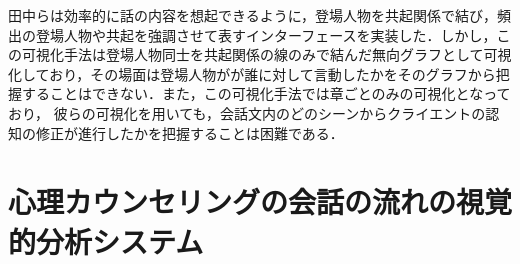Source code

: \documentclass[shuuron]{kuee}
\begin{document}
田中ら\cite{tanaka}は効率的に話の内容を想起できるように，登場人物を共起関係で結び，頻出の登場人物や共起を強調させて表すインターフェースを実装した．しかし，この可視化手法は登場人物同士を共起関係の線のみで結んだ無向グラフとして可視化しており，その場面は登場人物がが誰に対して言動したかをそのグラフから把握することはできない．また，この可視化手法では章ごとのみの可視化となっており， 彼らの可視化を用いても，会話文内のどのシーンからクライエントの認知の修正が進行したかを把握することは困難である．





























\chapter{心理カウンセリングの会話の流れの視覚的分析システム} %
\end{document}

###

**Exercise**
Word for word, print out all of the records above; pass over the pictures.

**Task result**
Source code

: \documentclass[shuuron]{kuee}
\begin{document}
田中ら\cite{tanaka}は効率的に話の内容を想起できるように，登場人物を共起関係で結び，頻出の登場人物や共起を強調させて表すインターフェースを実装した．しかし，この可視化手法は登場人物同士を共起関係の線のみで結んだ無向グラフとして可視化しており，その場面は登場人物がが誰に対して言動したかをそのグラフから把握することはできない．また，この可視化手法では章ごとのみの可視化となっており， 彼らの可視化を用いても，会話文内のどのシーンからクライエントの認知の修正が進行したかを把握することは困難である．





























\chapter{心理カウンセリングの会話の流れの視覚的分析システム} %
\end{document}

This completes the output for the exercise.